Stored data
★ ★ ★ ★

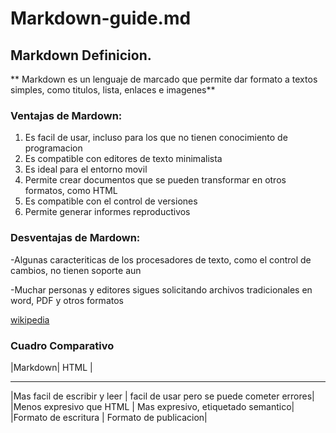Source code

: # Markdown-guide.md

## Markdown Definicion.

** Markdown es un lenguaje de marcado que permite dar formato a textos simples, como titulos, lista, enlaces e imagenes**

### Ventajas de Mardown:

1. Es facil de usar, incluso para los que no tienen conocimiento de programacion
2. Es compatible con editores de texto minimalista
3. Es ideal para el entorno movil
4. Permite crear documentos que se pueden transformar en otros formatos, como HTML
5. Es compatible con el control de versiones
6. Permite generar informes reproductivos

### Desventajas de Mardown:

-Algunas caracteriticas de los procesadores de texto, como el control de cambios, no tienen soporte aun

-Muchar personas y editores sigues solicitando archivos tradicionales en word, PDF y otros formatos

[wikipedia](https://en.wikipedia.org/wiki/Markdown)

### Cuadro Comparativo

|Markdown| HTML |     
-------- -------
|Mas facil de escribir y leer | facil de usar pero se puede cometer errores|
|Menos expresivo que HTML     | Mas expresivo, etiquetado semantico|
|Formato de escritura         | Formato de publicacion|




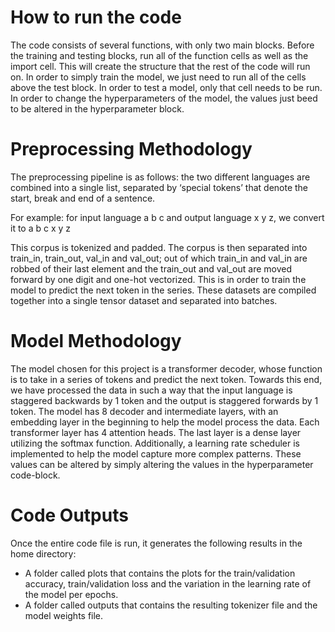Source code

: # How to run the code
The code consists of several functions, with only two main blocks. Before the training and testing blocks, run all of the function cells as well as the import cell. This will create the structure that the rest of the code will run on. In order to simply train the model, we just need to run all of the cells above the test block. In order to test a model, only that cell needs to be run. In order to change the hyperparameters of the model, the values just beed to be altered in the hyperparameter block.

# Preprocessing Methodology
The preprocessing pipeline is as follows: the two different languages are combined into a single list, separated by ‘special tokens’ that denote the start, break and end of a sentence. 

For example: for input language a b c and output language x y z, we convert it to <spl> a b c <spl> x y z <spl>

This corpus is tokenized and padded. The corpus is then separated into train_in, train_out, val_in and val_out; out of which train_in and val_in are robbed of their last element and the train_out and val_out are moved forward by one digit and one-hot vectorized. This is in order to train the model to predict the next token in the series. These datasets are compiled together into a single tensor dataset and separated into batches. 

# Model Methodology
The model chosen for this project is a transformer decoder, whose function is to take in a series of tokens and predict the next token. Towards this end, we have processed the data in such a way that the input language is staggered backwards by 1 token and the output is staggered forwards by 1 token. The model has 8 decoder and intermediate layers, with an embedding layer in the beginning to help the model process the data. Each transformer layer has 4 attention heads. The last layer is a dense layer utilizing the softmax function. Additionally, a learning rate scheduler is implemented to help the model capture more complex patterns. These values can be altered by simply altering the values in the hyperparameter code-block. 
# Code Outputs
Once the entire code file is run, it generates the following results in the home directory:
- A folder called plots that contains the plots for the train/validation accuracy, train/validation loss and the variation in the learning rate of the model per epochs.
- A folder called outputs that contains the resulting tokenizer file and the model weights file.
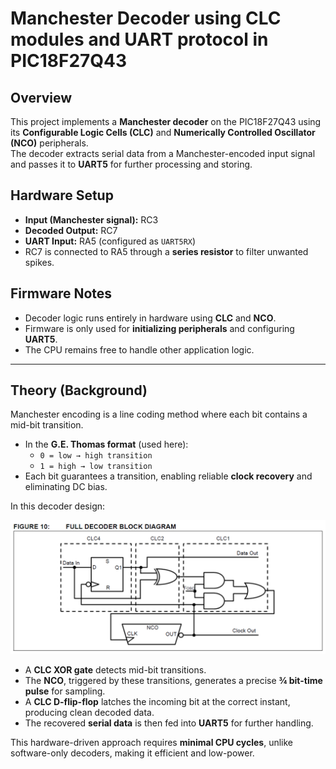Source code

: # Manchester Decoder using CLC modules and UART protocol in PIC18F27Q43

## Overview
This project implements a **Manchester decoder** on the PIC18F27Q43 using its **Configurable Logic Cells (CLC)** and **Numerically Controlled Oscillator (NCO)** peripherals.  
The decoder extracts serial data from a Manchester-encoded input signal and passes it to **UART5** for further processing and storing.

## Hardware Setup
- **Input (Manchester signal):** RC3  
- **Decoded Output:** RC7  
- **UART Input:** RA5 (configured as `UART5RX`)  
- RC7 is connected to RA5 through a **series resistor** to filter unwanted spikes.


## Firmware Notes
- Decoder logic runs entirely in hardware using **CLC** and **NCO**.  
- Firmware is only used for **initializing peripherals** and configuring **UART5**.  
- The CPU remains free to handle other application logic.  

---

## Theory (Background)

Manchester encoding is a line coding method where each bit contains a mid-bit transition.  
- In the **G.E. Thomas format** (used here):  
  - `0 = low → high transition`  
  - `1 = high → low transition`  
- Each bit guarantees a transition, enabling reliable **clock recovery** and eliminating DC bias.  

In this decoder design:  

![Block Diagram](assets/Manchester_Decoder.PNG)

- A **CLC XOR gate** detects mid-bit transitions.  
- The **NCO**, triggered by these transitions, generates a precise **¾ bit-time pulse** for sampling.  
- A **CLC D-flip-flop** latches the incoming bit at the correct instant, producing clean decoded data.  
- The recovered **serial data** is then fed into **UART5** for further handling.  

This hardware-driven approach requires **minimal CPU cycles**, unlike software-only decoders, making it efficient and low-power.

★ ★ ★ ★

#### The task
Copy out nothing but the lines from the beginning of the records through the one that contains "1. Es facil". Skip the pictures.

#### Result
Source code

: # Markdown-guide.md

## Markdown Definicion.

** Markdown es un lenguaje de marcado que permite dar formato a textos simples, como titulos, lista, enlaces e imagenes**

### Ventajas de Mardown:

1. Es facil de usar, incluso para los que no tienen conocimiento de programacion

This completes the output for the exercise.